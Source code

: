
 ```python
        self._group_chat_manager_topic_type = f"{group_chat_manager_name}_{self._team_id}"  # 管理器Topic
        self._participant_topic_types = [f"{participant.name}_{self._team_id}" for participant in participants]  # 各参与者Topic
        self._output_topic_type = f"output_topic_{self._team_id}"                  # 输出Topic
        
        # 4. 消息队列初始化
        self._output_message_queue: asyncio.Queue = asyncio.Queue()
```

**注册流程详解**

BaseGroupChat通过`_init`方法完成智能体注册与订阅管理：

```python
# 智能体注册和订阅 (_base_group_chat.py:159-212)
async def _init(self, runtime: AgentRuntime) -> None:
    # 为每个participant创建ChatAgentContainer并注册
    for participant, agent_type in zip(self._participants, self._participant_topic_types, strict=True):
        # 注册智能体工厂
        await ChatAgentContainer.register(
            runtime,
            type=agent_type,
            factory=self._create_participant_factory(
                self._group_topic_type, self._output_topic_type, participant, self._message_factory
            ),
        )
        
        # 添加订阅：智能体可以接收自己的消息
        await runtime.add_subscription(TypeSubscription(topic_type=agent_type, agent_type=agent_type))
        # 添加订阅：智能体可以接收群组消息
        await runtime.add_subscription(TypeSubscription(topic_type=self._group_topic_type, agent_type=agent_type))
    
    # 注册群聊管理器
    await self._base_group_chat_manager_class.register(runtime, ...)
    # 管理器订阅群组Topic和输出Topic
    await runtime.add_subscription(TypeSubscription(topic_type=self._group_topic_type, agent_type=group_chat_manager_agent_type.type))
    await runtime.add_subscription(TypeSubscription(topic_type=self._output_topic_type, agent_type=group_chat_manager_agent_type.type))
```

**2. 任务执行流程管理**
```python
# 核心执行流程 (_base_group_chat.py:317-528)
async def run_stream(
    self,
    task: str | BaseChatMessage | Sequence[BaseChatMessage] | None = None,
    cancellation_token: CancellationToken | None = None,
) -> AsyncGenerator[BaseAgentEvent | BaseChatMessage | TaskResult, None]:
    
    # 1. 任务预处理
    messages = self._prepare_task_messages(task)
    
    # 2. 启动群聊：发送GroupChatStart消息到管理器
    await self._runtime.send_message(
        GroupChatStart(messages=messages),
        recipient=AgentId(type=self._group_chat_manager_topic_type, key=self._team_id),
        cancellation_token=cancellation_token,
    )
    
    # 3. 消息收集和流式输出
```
==========
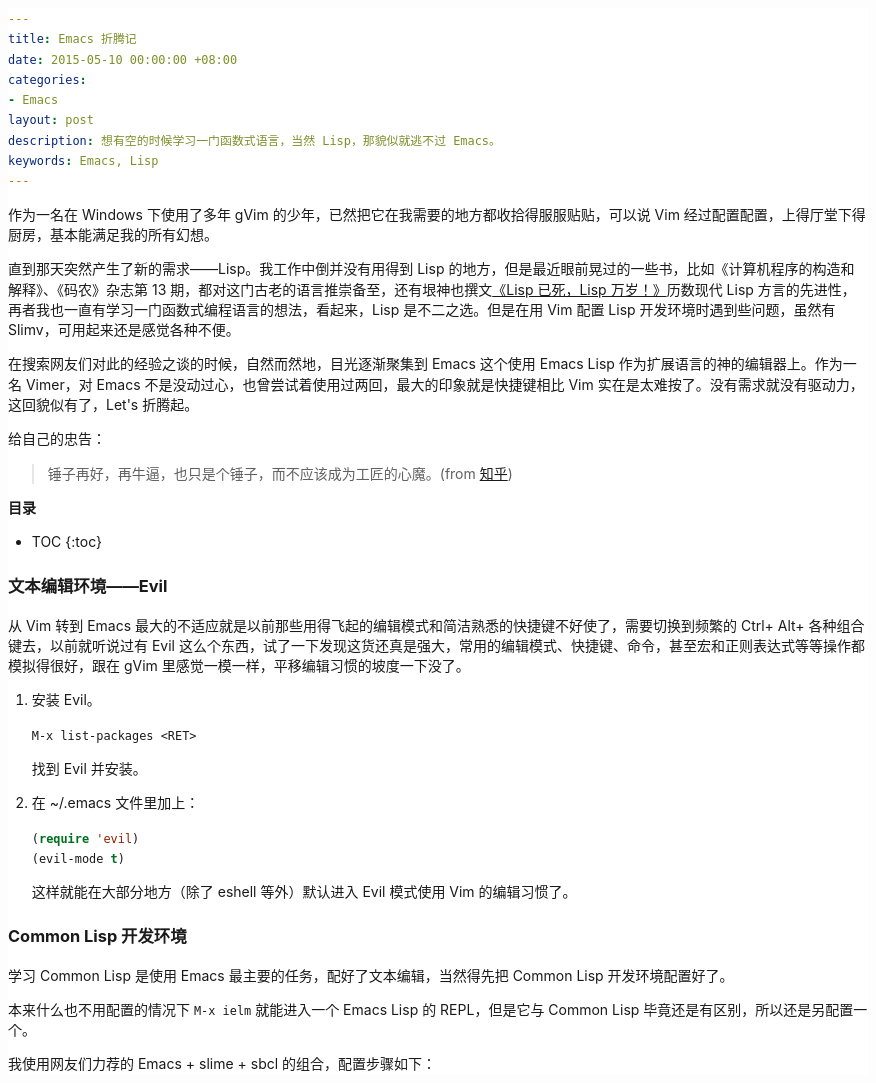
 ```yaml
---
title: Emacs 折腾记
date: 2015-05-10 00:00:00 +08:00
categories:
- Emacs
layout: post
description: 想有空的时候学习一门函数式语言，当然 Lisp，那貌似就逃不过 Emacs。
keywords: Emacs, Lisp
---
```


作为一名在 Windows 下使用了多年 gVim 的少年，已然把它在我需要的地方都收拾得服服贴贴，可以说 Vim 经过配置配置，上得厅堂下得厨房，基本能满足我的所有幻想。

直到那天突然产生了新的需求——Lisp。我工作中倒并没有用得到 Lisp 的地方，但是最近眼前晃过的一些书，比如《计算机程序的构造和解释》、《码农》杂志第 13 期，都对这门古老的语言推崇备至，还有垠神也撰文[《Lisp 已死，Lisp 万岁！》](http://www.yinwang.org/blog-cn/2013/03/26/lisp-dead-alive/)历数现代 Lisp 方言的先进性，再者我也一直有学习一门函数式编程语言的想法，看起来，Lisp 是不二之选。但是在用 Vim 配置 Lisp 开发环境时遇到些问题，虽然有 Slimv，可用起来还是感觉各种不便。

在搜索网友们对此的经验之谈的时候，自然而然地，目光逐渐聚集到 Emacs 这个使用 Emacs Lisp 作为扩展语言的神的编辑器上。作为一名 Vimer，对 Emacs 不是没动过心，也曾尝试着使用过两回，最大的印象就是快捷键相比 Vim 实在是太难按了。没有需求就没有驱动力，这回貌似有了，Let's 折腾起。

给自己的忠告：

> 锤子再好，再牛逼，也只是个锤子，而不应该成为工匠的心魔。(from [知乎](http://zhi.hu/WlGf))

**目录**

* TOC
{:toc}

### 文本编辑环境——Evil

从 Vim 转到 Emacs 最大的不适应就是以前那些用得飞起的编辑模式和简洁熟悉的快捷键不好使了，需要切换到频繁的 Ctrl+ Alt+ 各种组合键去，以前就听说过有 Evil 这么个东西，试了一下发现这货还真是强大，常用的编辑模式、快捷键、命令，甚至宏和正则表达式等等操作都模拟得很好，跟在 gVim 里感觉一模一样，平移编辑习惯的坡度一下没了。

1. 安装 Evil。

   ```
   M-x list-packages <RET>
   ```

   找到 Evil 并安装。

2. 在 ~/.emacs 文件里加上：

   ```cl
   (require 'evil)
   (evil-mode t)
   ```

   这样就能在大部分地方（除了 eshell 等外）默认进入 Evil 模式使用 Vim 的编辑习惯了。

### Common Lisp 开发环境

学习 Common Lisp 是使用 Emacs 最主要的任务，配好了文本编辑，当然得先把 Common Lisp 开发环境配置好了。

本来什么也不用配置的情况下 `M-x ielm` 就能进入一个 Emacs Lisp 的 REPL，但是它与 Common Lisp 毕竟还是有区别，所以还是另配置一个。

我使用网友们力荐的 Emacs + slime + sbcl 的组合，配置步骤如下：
==========
Keep only those lines of the records that hold "http", and return them.

直到那天突然产生了新的需求——Lisp。我工作中倒并没有用得到 Lisp 的地方，但是最近眼前晃过的一些书，比如《计算机程序的构造和解释》、《码农》杂志第 13 期，都对这门古老的语言推崇备至，还有垠神也撰文[《Lisp 已死，Lisp 万岁！》](http://www.yinwang.org/blog-cn/2013/03/26/lisp-dead-alive/)历数现代 Lisp 方言的先进性，再者我也一直有学习一门函数式编程语言的想法，看起来，Lisp 是不二之选。但是在用 Vim 配置 Lisp 开发环境时遇到些问题，虽然有 Slimv，可用起来还是感觉各种不便。
> 锤子再好，再牛逼，也只是个锤子，而不应该成为工匠的心魔。(from [知乎](http://zhi.hu/WlGf))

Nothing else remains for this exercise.